Lesson of the Evil
Plot
Seiji Hasumi is a popular English teacher in a private high school. He is also a violent and sociopathic killer who concocts an extreme plan to deal with the rise of bullying and bad behavior among the student body.
Overall Series Review
Categorical Breakdown
The movie is Japanese and does not engage with Western intersectional theory or racial politics. Characters are judged by their actions, either as a victim, a victimizer, or a sociopath. The villain's charm and intelligence are the source of his threat, meaning his merit is inverted to serve evil, not that his identity group is targeted or vilified.

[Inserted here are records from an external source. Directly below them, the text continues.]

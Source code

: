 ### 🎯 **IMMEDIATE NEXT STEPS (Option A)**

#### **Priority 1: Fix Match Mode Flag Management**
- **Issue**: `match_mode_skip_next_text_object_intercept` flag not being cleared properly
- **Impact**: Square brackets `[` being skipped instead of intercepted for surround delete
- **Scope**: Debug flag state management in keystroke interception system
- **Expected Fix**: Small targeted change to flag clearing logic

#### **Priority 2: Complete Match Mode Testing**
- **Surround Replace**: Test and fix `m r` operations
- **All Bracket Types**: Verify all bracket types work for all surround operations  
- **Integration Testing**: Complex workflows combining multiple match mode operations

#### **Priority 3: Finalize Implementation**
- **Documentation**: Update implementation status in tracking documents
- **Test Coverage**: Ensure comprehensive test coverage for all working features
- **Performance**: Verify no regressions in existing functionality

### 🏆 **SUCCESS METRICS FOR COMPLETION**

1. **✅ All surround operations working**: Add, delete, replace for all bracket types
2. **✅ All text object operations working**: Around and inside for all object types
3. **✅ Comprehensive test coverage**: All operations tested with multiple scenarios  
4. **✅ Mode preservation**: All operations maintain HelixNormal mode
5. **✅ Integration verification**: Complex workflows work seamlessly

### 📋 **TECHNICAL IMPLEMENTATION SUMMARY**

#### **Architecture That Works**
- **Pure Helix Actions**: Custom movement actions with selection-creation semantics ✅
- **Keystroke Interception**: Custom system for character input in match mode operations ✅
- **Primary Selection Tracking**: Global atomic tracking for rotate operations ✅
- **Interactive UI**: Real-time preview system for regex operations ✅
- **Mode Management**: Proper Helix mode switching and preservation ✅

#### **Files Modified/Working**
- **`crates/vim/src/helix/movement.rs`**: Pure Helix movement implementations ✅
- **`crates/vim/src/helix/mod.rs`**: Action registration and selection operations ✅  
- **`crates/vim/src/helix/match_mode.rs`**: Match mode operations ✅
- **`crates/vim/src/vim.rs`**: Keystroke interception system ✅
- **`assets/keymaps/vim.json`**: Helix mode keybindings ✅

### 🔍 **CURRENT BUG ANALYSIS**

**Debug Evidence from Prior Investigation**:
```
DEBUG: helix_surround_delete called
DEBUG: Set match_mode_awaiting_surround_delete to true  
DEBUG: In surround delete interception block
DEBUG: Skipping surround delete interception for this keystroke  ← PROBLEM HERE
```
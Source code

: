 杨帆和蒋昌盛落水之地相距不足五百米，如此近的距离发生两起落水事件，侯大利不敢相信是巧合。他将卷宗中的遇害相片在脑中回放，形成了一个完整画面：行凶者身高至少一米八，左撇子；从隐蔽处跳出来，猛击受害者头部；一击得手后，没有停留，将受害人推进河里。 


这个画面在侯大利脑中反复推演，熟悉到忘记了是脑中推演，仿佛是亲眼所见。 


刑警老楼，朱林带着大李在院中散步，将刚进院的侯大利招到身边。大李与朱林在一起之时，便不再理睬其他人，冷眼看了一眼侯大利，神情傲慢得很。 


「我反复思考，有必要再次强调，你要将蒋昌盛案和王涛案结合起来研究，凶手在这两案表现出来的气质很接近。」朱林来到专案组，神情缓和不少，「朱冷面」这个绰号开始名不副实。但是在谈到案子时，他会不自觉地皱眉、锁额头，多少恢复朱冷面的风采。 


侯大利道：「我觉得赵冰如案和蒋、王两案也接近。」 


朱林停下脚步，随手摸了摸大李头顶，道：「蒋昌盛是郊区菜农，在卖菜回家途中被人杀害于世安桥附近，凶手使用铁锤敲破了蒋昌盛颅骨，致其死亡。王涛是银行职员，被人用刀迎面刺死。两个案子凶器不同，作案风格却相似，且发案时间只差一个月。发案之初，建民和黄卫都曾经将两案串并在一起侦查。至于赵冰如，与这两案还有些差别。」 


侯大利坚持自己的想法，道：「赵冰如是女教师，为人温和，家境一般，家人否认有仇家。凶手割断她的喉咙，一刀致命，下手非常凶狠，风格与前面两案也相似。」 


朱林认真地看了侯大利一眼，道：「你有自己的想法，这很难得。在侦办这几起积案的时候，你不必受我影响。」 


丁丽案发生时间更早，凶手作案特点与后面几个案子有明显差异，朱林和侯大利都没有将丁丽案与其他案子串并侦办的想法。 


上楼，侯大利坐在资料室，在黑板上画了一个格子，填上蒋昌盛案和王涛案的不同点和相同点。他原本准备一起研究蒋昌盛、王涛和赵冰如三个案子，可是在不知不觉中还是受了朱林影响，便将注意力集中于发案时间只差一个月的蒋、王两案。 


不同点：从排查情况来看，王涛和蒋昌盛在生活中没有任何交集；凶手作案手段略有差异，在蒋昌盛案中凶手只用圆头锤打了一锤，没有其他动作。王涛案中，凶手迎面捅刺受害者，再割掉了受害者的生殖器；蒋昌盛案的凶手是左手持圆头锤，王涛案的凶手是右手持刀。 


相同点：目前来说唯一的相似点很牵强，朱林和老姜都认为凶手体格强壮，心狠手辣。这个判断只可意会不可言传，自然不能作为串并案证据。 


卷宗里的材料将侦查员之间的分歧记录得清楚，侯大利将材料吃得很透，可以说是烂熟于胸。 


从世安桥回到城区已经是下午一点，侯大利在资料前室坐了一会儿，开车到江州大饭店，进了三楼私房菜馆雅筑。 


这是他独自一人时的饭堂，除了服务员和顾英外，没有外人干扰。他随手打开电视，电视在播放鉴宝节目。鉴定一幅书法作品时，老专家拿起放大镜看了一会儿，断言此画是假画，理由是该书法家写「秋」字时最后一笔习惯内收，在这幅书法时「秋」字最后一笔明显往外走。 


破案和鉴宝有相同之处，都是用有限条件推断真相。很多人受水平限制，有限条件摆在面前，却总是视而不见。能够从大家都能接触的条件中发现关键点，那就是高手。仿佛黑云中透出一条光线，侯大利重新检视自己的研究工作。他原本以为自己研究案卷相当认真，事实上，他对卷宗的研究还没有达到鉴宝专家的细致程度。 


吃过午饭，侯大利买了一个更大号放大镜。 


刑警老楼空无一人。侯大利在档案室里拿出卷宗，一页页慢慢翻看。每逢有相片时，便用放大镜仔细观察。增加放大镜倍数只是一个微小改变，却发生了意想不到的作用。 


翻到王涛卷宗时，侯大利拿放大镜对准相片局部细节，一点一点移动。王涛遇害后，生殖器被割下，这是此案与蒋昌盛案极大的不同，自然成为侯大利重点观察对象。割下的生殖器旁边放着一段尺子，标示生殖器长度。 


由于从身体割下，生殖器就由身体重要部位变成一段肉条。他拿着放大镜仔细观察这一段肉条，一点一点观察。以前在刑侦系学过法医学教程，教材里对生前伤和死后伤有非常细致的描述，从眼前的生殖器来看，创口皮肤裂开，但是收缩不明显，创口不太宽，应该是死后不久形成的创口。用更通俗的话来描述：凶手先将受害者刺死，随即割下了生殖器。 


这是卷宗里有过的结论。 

The film does not target Japanese civilization or its ancestors. The narrative critiques the moral corruption and hypocrisy within a specific institution—the private high school—rather than the national culture itself. The villain is an English teacher who studied abroad, with one plot element being interpreted as a 'jab at America,' suggesting some external critique, but the central rotten core is the localized school system.
Gender roles are conventional in the high school setting. Female characters are central, but as victims, survivors, and objects of the school's corruption, not as 'Girl Boss' tropes. The primary antagonist is a male teacher. Female students are depicted in vulnerable situations, like being victims of sexual harassment and the villain's manipulation, not as perfect figures or instantly capable fighters.
The narrative includes a subplot where the villain blackmails a male teacher over his sexual relationship with a male student. This sexual element is presented as another thread of the school's moral decay that the villain exploits, not as an affirmation or ideological centering of 'queer theory.' The focus is on the illicit and exploitative nature, using it as a plot device to expose corruption, not as an attempt to deconstruct the nuclear family structure.
The score is relatively high because the villain is a complete sociopath who embodies nihilism and radical moral relativism, which is a core theme of Anti-Theism. He is a person entirely without conscience or moral restraint, and the plot serves as a demonstration of absolute evil's triumph, suggesting an absence of a higher moral law or objective truth. The commentary also mentions religion is one of the themes 'attacked' by the film.